Intervistato dal Corriere dello Sport nell'edizione pugliese, Ludovico D'Orazio è sempre più il perno del nuovo Cerignola, blindato con un rinnovo fino al 2028: "È stata una trattativa semplice: abbiamo trovato subito l'accordo. La società mi ha illustrato il progetto e ne sono stato subito convinto". Dopo una stagione da 7 gol e 4 assist, il fantasista non si pone limiti: "L'obiettivo è sempre quello di migliorarmi. Mi pongo ogni stagione il traguardo di fare meglio di quella precedente. Ripetere gli stessi numeri sarà difficile, ma sono fiducioso". Sul gruppo costruito dal ds Elio Di Toro, mix di giovani di prospettiva e calciatori esperti, D'Orazio sottolinea il clima positivo: "Il ritiro è sempre un cantiere aperto, tra chi arriva e chi parte: è difficile capire quando il gruppo sarà davvero completo. Ma si lavora molto bene e nello spogliatoio c'è un bellissimo ambiente. Quando tra i ragazzi c'è un buon rapporto, diventa tutto più semplice anche in campo".
Sull'obiettivo stagionale, il fantasista condivide la linea della società: "Prima di tutto una salvezza tranquilla e poi, eventualmente, qualcosa in più. Il girone C è sempre molto complicato e bisogna pensare innanzitutto a raggiungere i 45 punti. Sono certo che la società e il direttore costruiranno una squadra competitiva, capace di puntare anche a traguardi più ambiziosi". In un girone con corazzate come Bari, Salernitana e Catania, D'Orazio non si nasconde: "È difficile sia salvarsi sia vincere questo campionato. Le favorite sono quelle e non si può negare. Ma anche l'anno scorso, se non avessimo perso tanti punti nell'ultimo mese, avremmo potuto chiudere tra le prime. Quest'anno cercheremo di fare ancora meglio". Sul sistema di gioco voluto da mister Catalano, con due trequartisti alle spalle di una punta: "Ci lascia molta libertà dalla trequarti in su. Ai difensori e al play chiede soprattutto di impostare l'azione, poi entra in gioco la nostra inventiva. Negli ultimi 30 metri non ci impone movimenti particolari, ma ci chiede di essere cattivi e concreti nel chiudere le azioni".

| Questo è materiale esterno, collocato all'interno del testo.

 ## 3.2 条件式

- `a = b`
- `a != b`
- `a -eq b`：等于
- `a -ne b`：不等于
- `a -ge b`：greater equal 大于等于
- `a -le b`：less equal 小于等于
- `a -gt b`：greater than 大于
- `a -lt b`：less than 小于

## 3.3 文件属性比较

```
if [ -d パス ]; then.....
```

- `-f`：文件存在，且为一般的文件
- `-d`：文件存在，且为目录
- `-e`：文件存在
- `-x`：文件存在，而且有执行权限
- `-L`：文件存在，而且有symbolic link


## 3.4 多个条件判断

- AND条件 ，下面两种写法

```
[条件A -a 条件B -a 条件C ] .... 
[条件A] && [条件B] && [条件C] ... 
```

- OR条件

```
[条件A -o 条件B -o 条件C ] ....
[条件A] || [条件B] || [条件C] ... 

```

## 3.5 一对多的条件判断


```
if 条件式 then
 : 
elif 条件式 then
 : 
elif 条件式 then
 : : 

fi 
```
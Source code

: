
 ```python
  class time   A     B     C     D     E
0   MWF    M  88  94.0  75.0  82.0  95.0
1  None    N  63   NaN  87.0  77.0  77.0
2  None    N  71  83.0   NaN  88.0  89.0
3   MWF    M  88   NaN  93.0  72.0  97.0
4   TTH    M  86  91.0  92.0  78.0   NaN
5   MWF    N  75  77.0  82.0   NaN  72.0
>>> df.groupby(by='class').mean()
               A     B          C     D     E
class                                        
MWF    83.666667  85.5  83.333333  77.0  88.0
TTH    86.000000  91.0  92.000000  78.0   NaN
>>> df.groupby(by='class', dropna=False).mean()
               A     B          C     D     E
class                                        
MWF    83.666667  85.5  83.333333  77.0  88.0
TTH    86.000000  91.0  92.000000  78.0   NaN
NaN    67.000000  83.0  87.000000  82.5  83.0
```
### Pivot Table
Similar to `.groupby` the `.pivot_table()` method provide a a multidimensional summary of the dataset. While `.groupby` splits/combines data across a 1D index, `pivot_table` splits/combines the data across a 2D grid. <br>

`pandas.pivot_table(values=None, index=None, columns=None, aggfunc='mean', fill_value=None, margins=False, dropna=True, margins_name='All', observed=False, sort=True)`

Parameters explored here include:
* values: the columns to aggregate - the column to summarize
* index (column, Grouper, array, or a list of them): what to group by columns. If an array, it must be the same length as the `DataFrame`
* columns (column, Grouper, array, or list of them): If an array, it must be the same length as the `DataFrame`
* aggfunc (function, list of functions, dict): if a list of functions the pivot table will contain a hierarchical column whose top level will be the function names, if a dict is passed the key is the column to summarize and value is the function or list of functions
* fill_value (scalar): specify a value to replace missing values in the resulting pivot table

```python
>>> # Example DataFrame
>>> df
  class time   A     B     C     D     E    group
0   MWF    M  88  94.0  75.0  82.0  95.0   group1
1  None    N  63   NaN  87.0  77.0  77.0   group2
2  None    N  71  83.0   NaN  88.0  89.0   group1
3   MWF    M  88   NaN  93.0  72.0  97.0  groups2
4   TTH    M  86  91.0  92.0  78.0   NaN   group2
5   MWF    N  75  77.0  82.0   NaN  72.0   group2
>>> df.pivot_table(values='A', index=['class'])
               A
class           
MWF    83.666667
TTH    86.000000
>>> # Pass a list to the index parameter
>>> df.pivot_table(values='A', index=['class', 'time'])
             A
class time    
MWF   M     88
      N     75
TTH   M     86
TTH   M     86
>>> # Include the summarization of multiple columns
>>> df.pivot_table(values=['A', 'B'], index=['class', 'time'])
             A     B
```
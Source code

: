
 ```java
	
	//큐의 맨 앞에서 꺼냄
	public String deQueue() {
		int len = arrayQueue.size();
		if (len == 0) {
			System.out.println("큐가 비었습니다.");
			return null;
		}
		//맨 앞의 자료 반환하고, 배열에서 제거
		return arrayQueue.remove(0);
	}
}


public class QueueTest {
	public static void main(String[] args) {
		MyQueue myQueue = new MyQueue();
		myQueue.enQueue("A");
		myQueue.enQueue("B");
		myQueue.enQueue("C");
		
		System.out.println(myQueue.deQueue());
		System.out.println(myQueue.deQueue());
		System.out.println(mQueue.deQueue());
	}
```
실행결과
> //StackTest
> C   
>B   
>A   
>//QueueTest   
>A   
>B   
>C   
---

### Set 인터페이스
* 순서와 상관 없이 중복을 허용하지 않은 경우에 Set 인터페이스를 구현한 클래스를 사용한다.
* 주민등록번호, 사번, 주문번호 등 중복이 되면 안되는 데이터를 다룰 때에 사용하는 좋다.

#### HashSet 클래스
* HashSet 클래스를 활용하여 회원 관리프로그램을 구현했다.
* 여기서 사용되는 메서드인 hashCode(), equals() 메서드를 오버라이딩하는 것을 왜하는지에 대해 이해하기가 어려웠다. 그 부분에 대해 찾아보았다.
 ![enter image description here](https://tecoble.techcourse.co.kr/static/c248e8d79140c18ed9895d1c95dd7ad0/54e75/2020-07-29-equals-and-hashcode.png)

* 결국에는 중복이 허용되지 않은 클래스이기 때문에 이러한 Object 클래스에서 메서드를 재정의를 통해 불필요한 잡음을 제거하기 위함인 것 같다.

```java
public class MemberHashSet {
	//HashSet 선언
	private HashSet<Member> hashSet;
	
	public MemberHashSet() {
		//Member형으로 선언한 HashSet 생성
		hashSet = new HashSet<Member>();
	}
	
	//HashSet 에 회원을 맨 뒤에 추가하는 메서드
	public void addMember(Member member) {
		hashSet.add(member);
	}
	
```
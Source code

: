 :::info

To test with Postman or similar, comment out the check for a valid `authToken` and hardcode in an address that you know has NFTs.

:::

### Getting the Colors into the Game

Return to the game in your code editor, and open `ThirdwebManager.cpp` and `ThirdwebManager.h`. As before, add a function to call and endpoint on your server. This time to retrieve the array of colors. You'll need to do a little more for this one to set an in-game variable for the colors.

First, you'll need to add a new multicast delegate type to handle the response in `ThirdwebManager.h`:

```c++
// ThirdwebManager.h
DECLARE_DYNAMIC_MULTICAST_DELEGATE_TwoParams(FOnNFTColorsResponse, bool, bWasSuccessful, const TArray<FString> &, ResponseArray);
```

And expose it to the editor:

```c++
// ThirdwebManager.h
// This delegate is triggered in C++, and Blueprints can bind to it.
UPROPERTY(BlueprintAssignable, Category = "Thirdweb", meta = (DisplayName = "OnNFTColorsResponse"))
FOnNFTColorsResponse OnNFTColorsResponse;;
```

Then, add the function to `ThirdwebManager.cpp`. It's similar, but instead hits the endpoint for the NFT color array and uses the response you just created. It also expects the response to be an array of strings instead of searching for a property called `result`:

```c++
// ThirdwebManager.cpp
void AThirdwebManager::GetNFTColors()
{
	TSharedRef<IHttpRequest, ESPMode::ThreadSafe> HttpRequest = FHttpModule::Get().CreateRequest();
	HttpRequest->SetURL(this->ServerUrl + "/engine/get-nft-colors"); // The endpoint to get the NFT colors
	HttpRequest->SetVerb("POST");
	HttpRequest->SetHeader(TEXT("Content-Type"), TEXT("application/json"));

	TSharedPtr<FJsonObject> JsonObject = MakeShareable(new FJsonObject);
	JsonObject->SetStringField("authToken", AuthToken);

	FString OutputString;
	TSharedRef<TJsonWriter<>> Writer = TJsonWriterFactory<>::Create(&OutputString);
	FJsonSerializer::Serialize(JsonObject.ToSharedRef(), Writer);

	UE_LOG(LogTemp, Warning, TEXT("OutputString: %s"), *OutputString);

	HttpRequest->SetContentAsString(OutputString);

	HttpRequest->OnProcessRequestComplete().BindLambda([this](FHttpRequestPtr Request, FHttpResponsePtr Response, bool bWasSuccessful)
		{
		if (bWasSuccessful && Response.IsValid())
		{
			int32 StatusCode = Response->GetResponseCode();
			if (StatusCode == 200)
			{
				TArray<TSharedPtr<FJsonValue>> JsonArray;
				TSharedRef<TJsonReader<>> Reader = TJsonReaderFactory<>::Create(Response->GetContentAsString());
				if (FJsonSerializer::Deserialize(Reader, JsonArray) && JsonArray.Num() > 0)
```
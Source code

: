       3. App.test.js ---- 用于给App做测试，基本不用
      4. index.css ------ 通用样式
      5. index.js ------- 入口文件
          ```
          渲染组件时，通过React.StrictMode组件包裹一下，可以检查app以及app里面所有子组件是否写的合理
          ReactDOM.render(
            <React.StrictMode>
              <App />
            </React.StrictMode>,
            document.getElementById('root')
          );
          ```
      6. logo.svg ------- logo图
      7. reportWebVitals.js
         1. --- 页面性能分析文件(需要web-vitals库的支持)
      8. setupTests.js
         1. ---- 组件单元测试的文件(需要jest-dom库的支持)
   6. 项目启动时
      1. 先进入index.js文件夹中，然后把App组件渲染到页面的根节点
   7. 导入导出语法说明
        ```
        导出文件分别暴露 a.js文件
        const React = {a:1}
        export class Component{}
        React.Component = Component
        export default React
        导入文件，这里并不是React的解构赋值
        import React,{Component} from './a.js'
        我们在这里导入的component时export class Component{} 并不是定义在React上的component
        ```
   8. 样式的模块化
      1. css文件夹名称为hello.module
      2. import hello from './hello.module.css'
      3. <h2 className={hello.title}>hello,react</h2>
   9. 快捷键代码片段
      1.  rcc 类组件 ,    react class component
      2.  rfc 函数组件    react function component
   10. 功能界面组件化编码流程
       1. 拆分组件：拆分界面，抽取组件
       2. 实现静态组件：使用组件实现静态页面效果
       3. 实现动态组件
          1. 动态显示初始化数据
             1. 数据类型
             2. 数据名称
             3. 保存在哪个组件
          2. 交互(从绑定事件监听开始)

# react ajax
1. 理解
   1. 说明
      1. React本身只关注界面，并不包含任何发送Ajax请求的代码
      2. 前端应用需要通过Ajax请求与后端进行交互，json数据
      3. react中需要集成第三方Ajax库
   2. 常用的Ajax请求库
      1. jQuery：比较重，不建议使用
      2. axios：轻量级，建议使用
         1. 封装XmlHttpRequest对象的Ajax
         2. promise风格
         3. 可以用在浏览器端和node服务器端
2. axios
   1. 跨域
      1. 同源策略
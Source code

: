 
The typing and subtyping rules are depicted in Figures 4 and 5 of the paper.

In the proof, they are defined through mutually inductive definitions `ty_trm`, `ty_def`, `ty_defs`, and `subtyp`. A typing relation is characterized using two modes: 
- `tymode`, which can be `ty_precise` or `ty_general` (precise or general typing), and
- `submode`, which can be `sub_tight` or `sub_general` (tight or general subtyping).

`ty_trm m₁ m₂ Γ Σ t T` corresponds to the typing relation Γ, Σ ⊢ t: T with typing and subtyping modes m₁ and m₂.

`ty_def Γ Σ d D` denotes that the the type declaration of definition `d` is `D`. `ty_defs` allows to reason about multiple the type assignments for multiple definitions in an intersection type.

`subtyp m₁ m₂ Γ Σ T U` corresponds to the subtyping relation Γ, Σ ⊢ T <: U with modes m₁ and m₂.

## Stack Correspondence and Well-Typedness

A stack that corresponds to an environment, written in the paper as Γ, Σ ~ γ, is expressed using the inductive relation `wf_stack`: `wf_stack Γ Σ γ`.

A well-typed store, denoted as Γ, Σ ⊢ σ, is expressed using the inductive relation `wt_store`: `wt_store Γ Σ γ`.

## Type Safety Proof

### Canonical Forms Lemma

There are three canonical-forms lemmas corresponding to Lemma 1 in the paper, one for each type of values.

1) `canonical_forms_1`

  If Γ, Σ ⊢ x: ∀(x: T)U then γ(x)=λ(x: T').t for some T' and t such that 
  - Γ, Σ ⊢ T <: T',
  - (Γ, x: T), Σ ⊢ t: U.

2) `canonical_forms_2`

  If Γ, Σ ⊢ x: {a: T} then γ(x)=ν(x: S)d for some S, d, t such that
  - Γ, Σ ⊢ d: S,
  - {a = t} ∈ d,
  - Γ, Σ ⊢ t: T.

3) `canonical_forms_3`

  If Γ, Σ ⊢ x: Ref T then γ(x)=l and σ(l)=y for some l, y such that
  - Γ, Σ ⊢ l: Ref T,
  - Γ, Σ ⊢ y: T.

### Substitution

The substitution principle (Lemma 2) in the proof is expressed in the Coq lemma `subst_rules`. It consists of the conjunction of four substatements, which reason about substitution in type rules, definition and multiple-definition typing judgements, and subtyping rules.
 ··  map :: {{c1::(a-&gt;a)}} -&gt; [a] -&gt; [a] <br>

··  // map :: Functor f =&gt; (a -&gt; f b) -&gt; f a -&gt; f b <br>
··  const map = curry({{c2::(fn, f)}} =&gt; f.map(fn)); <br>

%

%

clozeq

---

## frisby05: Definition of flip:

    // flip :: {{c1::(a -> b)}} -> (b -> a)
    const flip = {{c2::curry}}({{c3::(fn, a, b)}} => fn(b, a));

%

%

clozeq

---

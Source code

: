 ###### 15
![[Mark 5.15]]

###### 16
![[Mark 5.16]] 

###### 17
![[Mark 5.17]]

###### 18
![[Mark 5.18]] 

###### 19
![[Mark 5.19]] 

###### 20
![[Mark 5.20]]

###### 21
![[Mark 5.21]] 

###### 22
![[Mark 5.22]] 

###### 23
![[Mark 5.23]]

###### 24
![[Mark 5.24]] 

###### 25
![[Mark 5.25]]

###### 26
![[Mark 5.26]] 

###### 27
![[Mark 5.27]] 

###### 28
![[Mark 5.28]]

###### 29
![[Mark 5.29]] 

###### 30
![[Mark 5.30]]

A quindici giorni dal primo impegno ufficiale della stagione, D'Orazio traccia il quadro della preparazione: "Ci arriviamo bene. Probabilmente da qui a 15 giorni cambierà ancora qualcosa, ma se dovessimo presentarci con questo gruppo arriveremmo nelle migliori condizioni. L'obiettivo sarà partire forte per poi dare continuità da settembre fino a gennaio". Un pensiero, infine, va alla tifoseria, che nonostante la nuova proprietà continua a far sentire tutto il proprio calore: "Ho avuto modo di parlare con i tifosi e sono stato invitato alla loro festa. Ho promesso una sola cosa: quando senti l'affetto della gente è impossibile non dare tutto in campo. Questa città chiede di vedere una squadra che lotta. Che si vinca o si perda, i tifosi sanno riconoscere l'impegno, e questo fa di loro una tifoseria matura. Noi daremo tutto e sono sicuro che continueranno a sostenerci".